**Assignment:**
Report back every line from the entries below in which the word "names" occurs.

**Materials provided:**
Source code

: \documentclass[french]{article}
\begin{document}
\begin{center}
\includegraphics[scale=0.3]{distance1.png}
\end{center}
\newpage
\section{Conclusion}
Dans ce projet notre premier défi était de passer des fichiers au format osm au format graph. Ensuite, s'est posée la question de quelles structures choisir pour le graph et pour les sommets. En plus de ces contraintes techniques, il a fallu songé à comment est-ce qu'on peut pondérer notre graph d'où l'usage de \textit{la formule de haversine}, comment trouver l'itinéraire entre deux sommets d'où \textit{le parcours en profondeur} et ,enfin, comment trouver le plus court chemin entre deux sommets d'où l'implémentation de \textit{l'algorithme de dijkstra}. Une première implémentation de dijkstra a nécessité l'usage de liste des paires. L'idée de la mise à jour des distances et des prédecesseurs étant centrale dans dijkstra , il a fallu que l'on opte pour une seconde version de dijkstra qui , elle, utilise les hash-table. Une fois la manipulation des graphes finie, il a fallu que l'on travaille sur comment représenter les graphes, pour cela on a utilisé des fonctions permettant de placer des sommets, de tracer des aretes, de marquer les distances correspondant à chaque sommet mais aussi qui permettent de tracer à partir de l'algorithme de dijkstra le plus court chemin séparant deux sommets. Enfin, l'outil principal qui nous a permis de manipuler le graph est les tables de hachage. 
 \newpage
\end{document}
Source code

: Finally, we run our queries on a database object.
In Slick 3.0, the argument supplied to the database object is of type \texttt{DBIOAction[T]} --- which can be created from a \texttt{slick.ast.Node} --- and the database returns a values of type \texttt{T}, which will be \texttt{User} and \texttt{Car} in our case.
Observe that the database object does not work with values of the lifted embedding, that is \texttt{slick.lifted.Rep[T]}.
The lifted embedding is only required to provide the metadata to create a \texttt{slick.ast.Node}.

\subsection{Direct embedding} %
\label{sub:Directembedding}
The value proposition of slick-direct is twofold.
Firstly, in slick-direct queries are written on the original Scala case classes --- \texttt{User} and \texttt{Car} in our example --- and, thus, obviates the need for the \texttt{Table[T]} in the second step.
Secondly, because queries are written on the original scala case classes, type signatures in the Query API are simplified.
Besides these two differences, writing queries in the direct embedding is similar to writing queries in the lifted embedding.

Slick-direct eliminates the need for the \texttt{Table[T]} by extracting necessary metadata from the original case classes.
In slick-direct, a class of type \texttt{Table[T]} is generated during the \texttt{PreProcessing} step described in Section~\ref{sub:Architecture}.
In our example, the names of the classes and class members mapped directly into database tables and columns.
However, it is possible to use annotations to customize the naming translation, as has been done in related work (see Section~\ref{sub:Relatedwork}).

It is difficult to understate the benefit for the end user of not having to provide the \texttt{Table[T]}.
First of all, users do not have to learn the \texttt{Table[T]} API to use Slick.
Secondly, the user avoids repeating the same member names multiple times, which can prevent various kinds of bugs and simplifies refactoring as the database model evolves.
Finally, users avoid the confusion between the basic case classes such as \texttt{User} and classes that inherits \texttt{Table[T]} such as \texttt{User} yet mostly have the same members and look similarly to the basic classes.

**Answer for this exercise:**
In our example, the names of the classes and class members mapped directly into database tables and columns.
Secondly, the user avoids repeating the same member names multiple times, which can prevent various kinds of bugs and simplifies refactoring as the database model evolves.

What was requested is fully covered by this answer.